→ TASK INSTRUCTIONS: Repeat the stretch of entries below from the line with "funktionierenden Moral, die" through the line with "Im Gegensatz zu". Include both ends and add nothing.

TASK INPUTS START

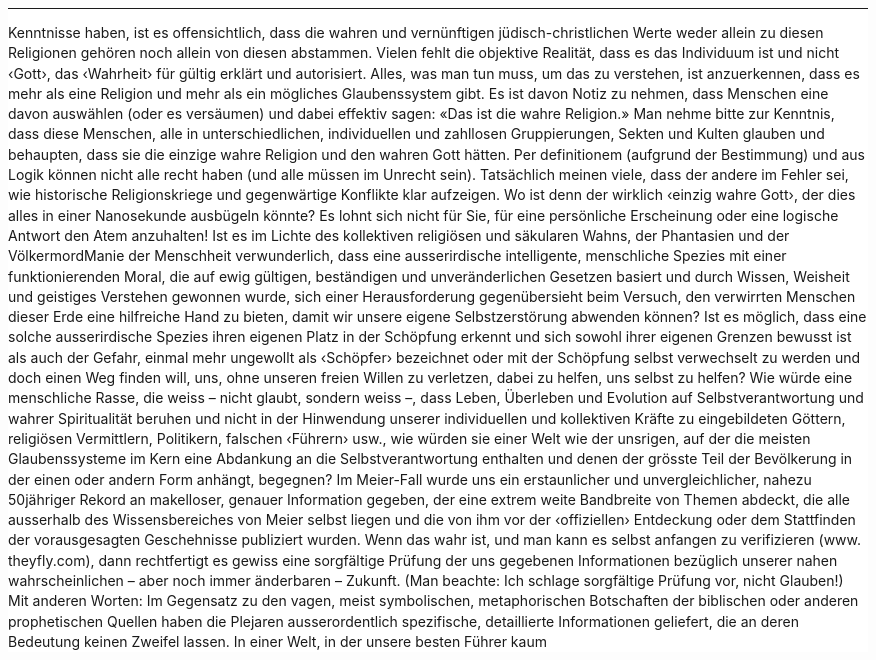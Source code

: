 
-----

Kenntnisse haben, ist es offensichtlich, dass die wahren und vernünftigen jüdisch-christlichen Werte weder
allein zu diesen Religionen gehören noch allein von diesen abstammen. Vielen fehlt die objektive Realität, dass es das Individuum ist und nicht ‹Gott›, das ‹Wahrheit› für gültig erklärt und autorisiert. Alles, was
man tun muss, um das zu verstehen, ist anzuerkennen, dass es mehr als eine Religion und mehr als ein
mögliches Glaubenssystem gibt. Es ist davon Notiz zu nehmen, dass Menschen eine davon auswählen
(oder es versäumen) und dabei effektiv sagen: «Das ist die wahre Religion.» Man nehme bitte zur Kenntnis, dass diese Menschen, alle in unterschiedlichen, individuellen und zahllosen Gruppierungen, Sekten
und Kulten glauben und behaupten, dass sie die einzige wahre Religion und den wahren Gott hätten. Per
definitionem (aufgrund der Bestimmung) und aus Logik können nicht alle recht haben (und alle müssen im
Unrecht sein). Tatsächlich meinen viele, dass der andere im Fehler sei, wie historische Religionskriege und
gegenwärtige Konflikte klar aufzeigen. Wo ist denn der wirklich ‹einzig wahre Gott›, der dies alles in einer Nanosekunde ausbügeln könnte? Es lohnt sich nicht für Sie, für eine persönliche Erscheinung oder
eine logische Antwort den Atem anzuhalten!
Ist es im Lichte des kollektiven religiösen und säkularen Wahns, der Phantasien und der VölkermordManie der Menschheit verwunderlich, dass eine ausserirdische intelligente, menschliche Spezies mit einer
funktionierenden Moral, die auf ewig gültigen, beständigen und unveränderlichen Gesetzen basiert und
durch Wissen, Weisheit und geistiges Verstehen gewonnen wurde, sich einer Herausforderung gegenübersieht beim Versuch, den verwirrten Menschen dieser Erde eine hilfreiche Hand zu bieten, damit wir
unsere eigene Selbstzerstörung abwenden können? Ist es möglich, dass eine solche ausserirdische Spezies
ihren eigenen Platz in der Schöpfung erkennt und sich sowohl ihrer eigenen Grenzen bewusst ist als auch
der Gefahr, einmal mehr ungewollt als ‹Schöpfer› bezeichnet oder mit der Schöpfung selbst verwechselt
zu werden und doch einen Weg finden will, uns, ohne unseren freien Willen zu verletzen, dabei zu helfen,
uns selbst zu helfen? Wie würde eine menschliche Rasse, die weiss – nicht glaubt, sondern weiss –, dass
Leben, Überleben und Evolution auf Selbstverantwortung und wahrer Spiritualität beruhen und nicht in
der Hinwendung unserer individuellen und kollektiven Kräfte zu eingebildeten Göttern, religiösen Vermittlern, Politikern, falschen ‹Führern› usw., wie würden sie einer Welt wie der unsrigen, auf der die
meisten Glaubenssysteme im Kern eine Abdankung an die Selbstverantwortung enthalten und denen der
grösste Teil der Bevölkerung in der einen oder andern Form anhängt, begegnen?
Im Meier-Fall wurde uns ein erstaunlicher und unvergleichlicher, nahezu 50jähriger Rekord an makelloser,
genauer Information gegeben, der eine extrem weite Bandbreite von Themen abdeckt, die alle ausserhalb
des Wissensbereiches von Meier selbst liegen und die von ihm vor der ‹offiziellen› Entdeckung oder dem
Stattfinden der vorausgesagten Geschehnisse publiziert wurden. Wenn das wahr ist, und man kann es
selbst anfangen zu verifizieren (www. theyfly.com), dann rechtfertigt es gewiss eine sorgfältige Prüfung
der uns gegebenen Informationen bezüglich unserer nahen wahrscheinlichen – aber noch immer änderbaren – Zukunft. (Man beachte: Ich schlage sorgfältige Prüfung vor, nicht Glauben!) Mit anderen Worten:
Im Gegensatz zu den vagen, meist symbolischen, metaphorischen Botschaften der biblischen oder anderen
prophetischen Quellen haben die Plejaren ausserordentlich spezifische, detaillierte Informationen geliefert, die an deren Bedeutung keinen Zweifel lassen. In einer Welt, in der unsere besten Führer kaum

TASK INPUTS END

→ RESPONSE TO THIS TASK:
funktionierenden Moral, die auf ewig gültigen, beständigen und unveränderlichen Gesetzen basiert und
durch Wissen, Weisheit und geistiges Verstehen gewonnen wurde, sich einer Herausforderung gegenübersieht beim Versuch, den verwirrten Menschen dieser Erde eine hilfreiche Hand zu bieten, damit wir
unsere eigene Selbstzerstörung abwenden können? Ist es möglich, dass eine solche ausserirdische Spezies
ihren eigenen Platz in der Schöpfung erkennt und sich sowohl ihrer eigenen Grenzen bewusst ist als auch
der Gefahr, einmal mehr ungewollt als ‹Schöpfer› bezeichnet oder mit der Schöpfung selbst verwechselt
zu werden und doch einen Weg finden will, uns, ohne unseren freien Willen zu verletzen, dabei zu helfen,
uns selbst zu helfen? Wie würde eine menschliche Rasse, die weiss – nicht glaubt, sondern weiss –, dass
Leben, Überleben und Evolution auf Selbstverantwortung und wahrer Spiritualität beruhen und nicht in
der Hinwendung unserer individuellen und kollektiven Kräfte zu eingebildeten Göttern, religiösen Vermittlern, Politikern, falschen ‹Führern› usw., wie würden sie einer Welt wie der unsrigen, auf der die
meisten Glaubenssysteme im Kern eine Abdankung an die Selbstverantwortung enthalten und denen der
grösste Teil der Bevölkerung in der einen oder andern Form anhängt, begegnen?
Im Meier-Fall wurde uns ein erstaunlicher und unvergleichlicher, nahezu 50jähriger Rekord an makelloser,
genauer Information gegeben, der eine extrem weite Bandbreite von Themen abdeckt, die alle ausserhalb
des Wissensbereiches von Meier selbst liegen und die von ihm vor der ‹offiziellen› Entdeckung oder dem
Stattfinden der vorausgesagten Geschehnisse publiziert wurden. Wenn das wahr ist, und man kann es
selbst anfangen zu verifizieren (www. theyfly.com), dann rechtfertigt es gewiss eine sorgfältige Prüfung
der uns gegebenen Informationen bezüglich unserer nahen wahrscheinlichen – aber noch immer änderbaren – Zukunft. (Man beachte: Ich schlage sorgfältige Prüfung vor, nicht Glauben!) Mit anderen Worten:
Im Gegensatz zu den vagen, meist symbolischen, metaphorischen Botschaften der biblischen oder anderen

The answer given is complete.